- Requirement
Go through the data and copy each line where the word "always" shows up.

- Data section
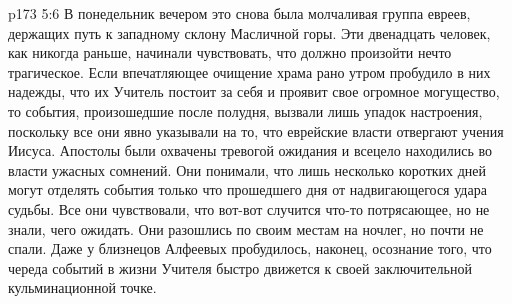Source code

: \vs p173 5:6 В понедельник вечером это снова была молчаливая группа евреев, держащих путь к западному склону Масличной горы. Эти двенадцать человек, как никогда раньше, начинали чувствовать, что должно произойти нечто трагическое. Если впечатляющее очищение храма рано утром пробудило в них надежды, что их Учитель постоит за себя и проявит свое огромное могущество, то события, произошедшие после полудня, вызвали лишь упадок настроения, поскольку все они явно указывали на то, что еврейские власти отвергают учения Иисуса. Апостолы были охвачены тревогой ожидания и всецело находились во власти ужасных сомнений. Они понимали, что лишь несколько коротких дней могут отделять события только что прошедшего дня от надвигающегося удара судьбы. Все они чувствовали, что вот\hyp{}вот случится что\hyp{}то потрясающее, но не знали, чего ожидать. Они разошлись по своим местам на ночлег, но почти не спали. Даже у близнецов Алфеевых пробудилось, наконец, осознание того, что череда событий в жизни Учителя быстро движется к своей заключительной кульминационной точке.
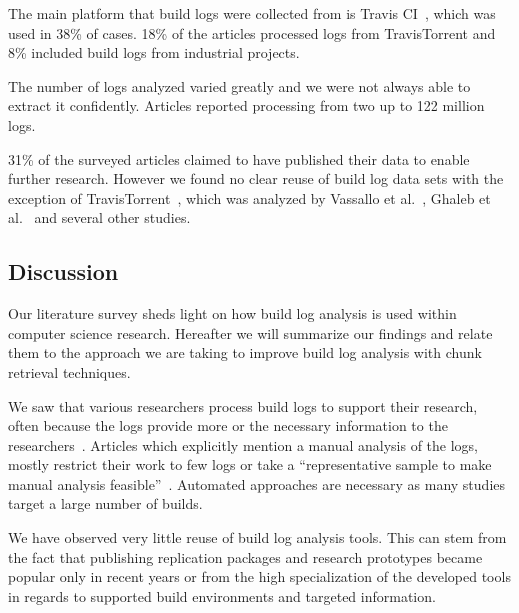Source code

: The main platform that build logs were collected from is Travis
CI~\cite{travisci2019webpage},
which was used in 38\% of cases.
18\% of the articles processed logs from TravisTorrent and 8\% included
build logs from industrial projects.

The number of logs analyzed varied greatly and we were not always able to
extract it confidently.
Articles reported processing from two up to 122 million logs.

31\% of the surveyed articles claimed to have published their data to
enable further research.
However we found no clear reuse of build log data sets with the
exception of TravisTorrent~\cite{beller2017travistorrent}, which was
analyzed by Vassallo et al.~\cite{vassallo2017a-tale},
Ghaleb et al.~\cite{ghaleb2019studying} and several other studies.

\subsection{Discussion}
\label{sec:lit-sur:discussion}
Our literature survey sheds light on how build log analysis is used within
computer science research.
Hereafter we will summarize our findings and relate them to the
approach we are taking to improve build log analysis with chunk
retrieval techniques.

We saw that various researchers process build logs to support their
research, often because the logs provide more or the necessary information
to the researchers~\cite{ren2018automated}.
Articles which explicitly mention a manual analysis of
the logs, mostly restrict their work to few logs or take a
``representative sample to make manual analysis
feasible''~\cite{zolfagharinia2017not}.
Automated approaches are necessary as many studies target a large
number of builds.

We have observed very little reuse of build log analysis tools.
This can stem from the fact that publishing replication packages and
research prototypes became popular only in recent years or from the
high specialization of the developed tools in regards to supported
build environments and targeted information.

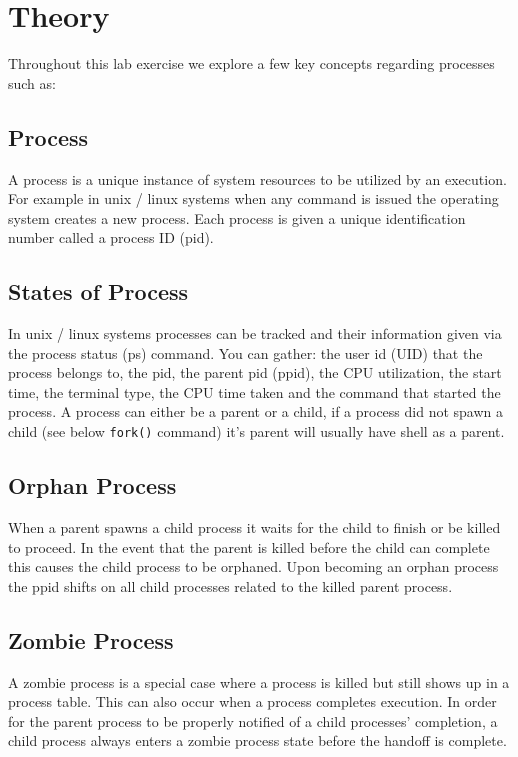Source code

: 
\section{Theory}\label{sec:theory}
    Throughout this lab exercise we explore a few key concepts regarding processes such as:

    \subsection{Process}\label{subsec:process}
        A process is a unique instance of system resources to be utilized by an execution.
        For example in unix / linux systems when any command is issued the operating system creates a new process.
        Each process is given a unique identification number called a process ID (pid).

    \subsection{States of Process}\label{subsec:states}
        In unix / linux systems processes can be tracked and their information given via the process status (ps) command.
        You can gather: the user id (UID) that the process belongs to, the pid, the parent pid (ppid), the CPU utilization, the start time, the terminal type, the CPU time taken and the command that started the process.
        A process can either be a parent or a child, if a process did not spawn a child (see below \texttt{fork()} command) it's parent will usually have shell as a parent.

    \subsection{Orphan Process}\label{subsec:orphan}
        When a parent spawns a child process it waits for the child to finish or be killed to proceed.
        In the event that the parent is killed before the child can complete this causes the child process to be orphaned.
        Upon becoming an orphan process the ppid shifts on all child processes related to the killed parent process.

    \subsection{Zombie Process}\label{subsec:zombie}
        A zombie process is a special case where a process is killed but still shows up in a process table.
        This can also occur when a process completes execution.
        In order for the parent process to be properly notified of a child processes' completion, a child process always enters a zombie process state before the handoff is complete.

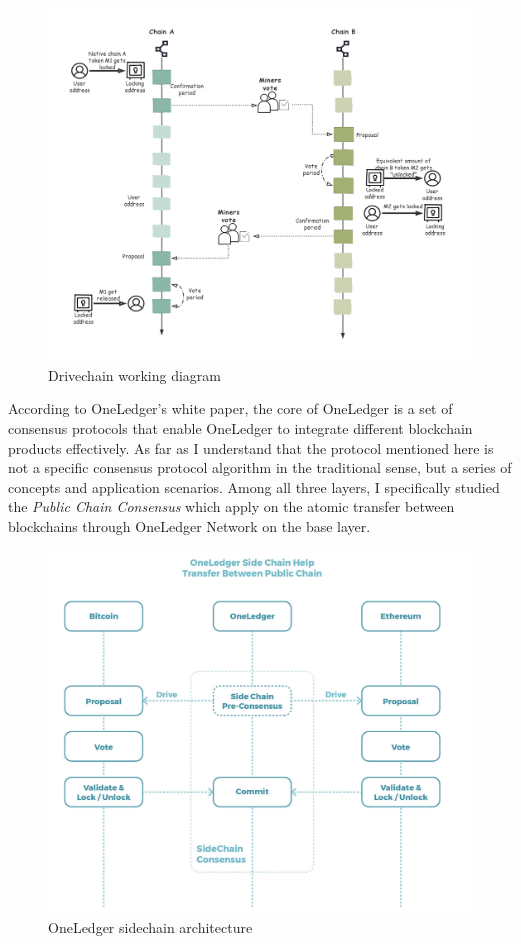         \begin{figure}[H]
        \includegraphics[width=1\textwidth]{./figures/drive.png}
        \centering
        \caption{Drivechain  working diagram}%
        \centering
        \label{fig:drive}
        \end{figure}
\noindent According to OneLedger's white paper, the core of OneLedger is a set of consensus protocols that enable OneLedger to integrate different blockchain products effectively. As far as I understand that the protocol mentioned here is not a specific consensus protocol algorithm in the traditional sense, but a series of concepts and application scenarios. Among all three layers, I specifically studied the \textit{Public Chain Consensus} which apply on the atomic transfer between blockchains through OneLedger Network on the base layer.
        \begin{figure}[H]
        \includegraphics[width=1\textwidth]{./figures/oneledger.png}
        \centering
        \caption{{OneLedger sidechain architecture}\protect\footnotemark}
        \centering
        \label{fig:oneledger}
        
        \end{figure}
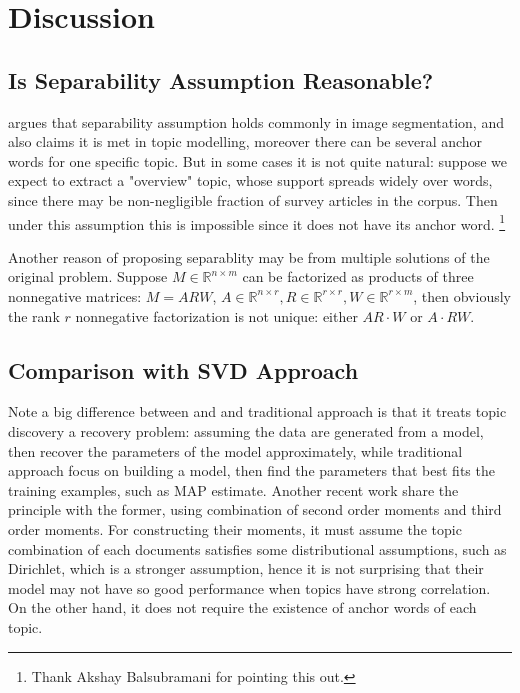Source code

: \documentclass{article}
\def\R{\mathbb{R}}
\begin{document}
\section{Discussion}

\subsection{Is Separability Assumption Reasonable?}\label{disc:sep}
\cite{DS03} argues that separability assumption holds commonly in image segmentation, and \cite{AGKM12} also claims it is met in topic modelling, moreover there can be several anchor words for one specific topic. But in some cases it is not quite natural: suppose we expect to extract a "overview" topic, whose support spreads widely over words, since there may be non-negligible fraction of survey articles in the corpus. Then under this assumption this is impossible since it does not have its anchor word. \footnote{Thank Akshay Balsubramani for pointing this out.}

Another reason of proposing separablity may be from multiple solutions of the original problem. Suppose $M \in \R^{n \times m}$ can be factorized as products of three nonnegative matrices: $M = A R W$, $A \in \R^{n \times r}, R \in \R^{r \times r}, W \in \R^{r \times m}$, then obviously the rank $r$ nonnegative factorization is not unique: either $AR \cdot W$ or $A \cdot RW$.

\subsection{Comparison with SVD Approach}
Note a big difference between \cite{AGKM12} and \cite{AGH+13} and traditional approach \cite{BNJ03} is that it treats topic discovery a recovery problem: assuming the data are generated from a model, then recover the parameters of the model approximately, while traditional approach focus on building a model, then find the parameters that best fits the training examples, such as MAP estimate. Another recent work \cite{AHK+12} share the principle with the former, using combination of second order moments and third order moments. For constructing their moments, it must assume the topic combination of each documents satisfies some distributional assumptions, such as Dirichlet, which is a stronger assumption, hence it is not surprising that their model may not have so good performance when topics have strong correlation. On the other hand, it does not require the existence of anchor words of each topic.
\end{document}
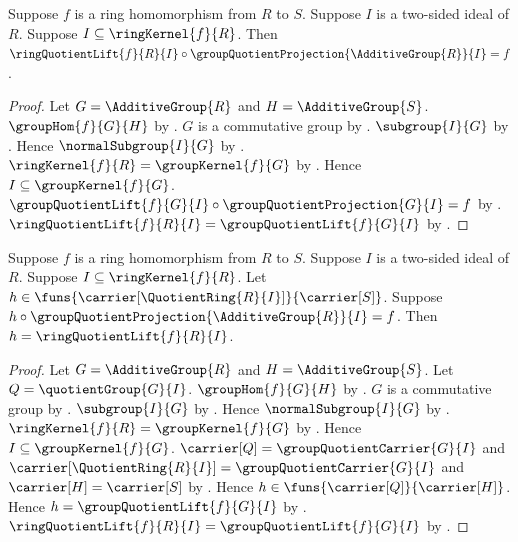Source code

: \begin{theorem}\label{ring_quotient_lift_factorization}
    Suppose $f$ is a ring homomorphism from $R$ to $S$.
    Suppose $I$ is a two-sided ideal of $R$.
    Suppose $I\subseteq\ringKernel{f}{R}$.
    Then
        $\ringQuotientLift{f}{R}{I}\circ
            \groupQuotientProjection{\AdditiveGroup{R}}{I}=f$.
\end{theorem}
\begin{proof}
    Let $G=\AdditiveGroup{R}$ and $H=\AdditiveGroup{S}$.
    $\groupHom{f}{G}{H}$ by
        .
    $G$ is a commutative group by
        .
    $\subgroup{I}{G}$ by
        .
    Hence $\normalSubgroup{I}{G}$ by
        .
    $\ringKernel{f}{R}=\groupKernel{f}{G}$ by .
    Hence $I\subseteq\groupKernel{f}{G}$.
    $\groupQuotientLift{f}{G}{I}\circ
        \groupQuotientProjection{G}{I}=f$ by
        .
    $\ringQuotientLift{f}{R}{I}=\groupQuotientLift{f}{G}{I}$ by
        .
\end{proof}

\begin{theorem}\label{ring_quotient_lift_unique}
    Suppose $f$ is a ring homomorphism from $R$ to $S$.
    Suppose $I$ is a two-sided ideal of $R$.
    Suppose $I\subseteq\ringKernel{f}{R}$.
    Let $h\in\funs{\carrier[\QuotientRing{R}{I}]}{\carrier[S]}$.
    Suppose
        $h\circ\groupQuotientProjection{\AdditiveGroup{R}}{I}=f$.
    Then $h=\ringQuotientLift{f}{R}{I}$.
\end{theorem}
\begin{proof}
    Let $G=\AdditiveGroup{R}$ and $H=\AdditiveGroup{S}$.
    Let $Q=\quotientGroup{G}{I}$.
    $\groupHom{f}{G}{H}$ by
        .
    $G$ is a commutative group by
        .
    $\subgroup{I}{G}$ by
        .
    Hence $\normalSubgroup{I}{G}$ by
        .
    $\ringKernel{f}{R}=\groupKernel{f}{G}$ by .
    Hence $I\subseteq\groupKernel{f}{G}$.
    $\carrier[Q]=\groupQuotientCarrier{G}{I}$ and
        $\carrier[\QuotientRing{R}{I}]=\groupQuotientCarrier{G}{I}$ and
        $\carrier[H]=\carrier[S]$ by
        .
    Hence $h\in\funs{\carrier[Q]}{\carrier[H]}$.
    Hence $h=\groupQuotientLift{f}{G}{I}$ by
        .
    $\ringQuotientLift{f}{R}{I}=\groupQuotientLift{f}{G}{I}$ by
        .
\end{proof}

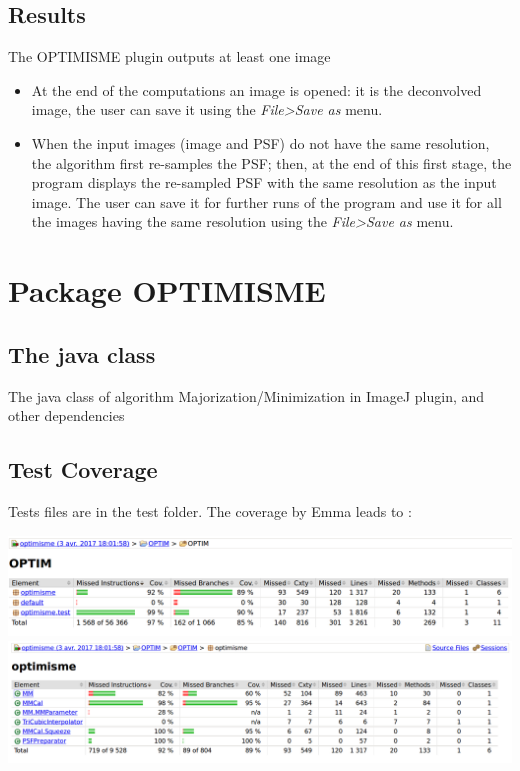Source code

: \documentclass[12pt, a4paper]{scrartcl}
\begin{document}
\subsection{Results}

The OPTIMISME plugin outputs at least one image
\begin{itemize}

\item At the end of the computations an image is opened: it is the deconvolved image, the user can save it using the \emph{File>Save as}  menu.
\item When the input images (image and PSF) do not have the same resolution, the algorithm first re-samples the PSF; then, at the end of this first stage, the program displays the re-sampled PSF with the same resolution as the input image. The user can save it for further runs of the program and use it for all the images having the same resolution  using the \emph{File>Save as} menu.
\end{itemize}

\section{Package OPTIMISME}

\subsection{The java class}
The java class of algorithm Majorization/Minimization
in ImageJ plugin, and other dependencies
\subsection{Test Coverage}
Tests files are in the test folder. The coverage by Emma leads to :

\begin{center}
\includegraphics[scale=0.28]{images/coverage1.png}
\includegraphics[scale=0.28]{images/coverage.png}
\end{center}
\end{document}
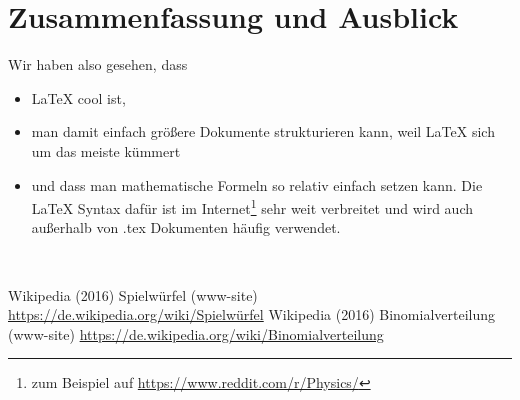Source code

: \documentclass[12pt,a4paper]{scrartcl}
\begin{document}
\section{Zusammenfassung und Ausblick}
Wir haben also gesehen, dass
\begin{itemize}
    \item \LaTeX{} cool ist,
    \item man damit einfach größere Dokumente strukturieren kann,
        weil \LaTeX{} sich um das meiste kümmert
    \item und dass man mathematische Formeln so relativ einfach setzen kann.
        Die \LaTeX{} Syntax dafür ist im Internet\footnote{zum Beispiel
        auf \url{https://www.reddit.com/r/Physics/}} sehr weit verbreitet und
        wird auch außerhalb von .tex Dokumenten häufig verwendet.
\end{itemize}
\lipsum[2]




\newpage
\listoffigures 
~\\
\cprotect{}
\begin{thebibliography}{abc}
     Wikipedia (2016) Spielwürfel (www-site)
        \url{https://de.wikipedia.org/wiki/Spielwürfel}
     Wikipedia (2016) Binomialverteilung (www-site)
        \url{https://de.wikipedia.org/wiki/Binomialverteilung}
\end{thebibliography}
\cprotect{}
\end{document}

- Answer to this task
The number of logs analyzed varied greatly and we were not always able to
        In order for the parent process to be properly notified of a child processes' completion, a child process always enters a zombie process state before the handoff is complete.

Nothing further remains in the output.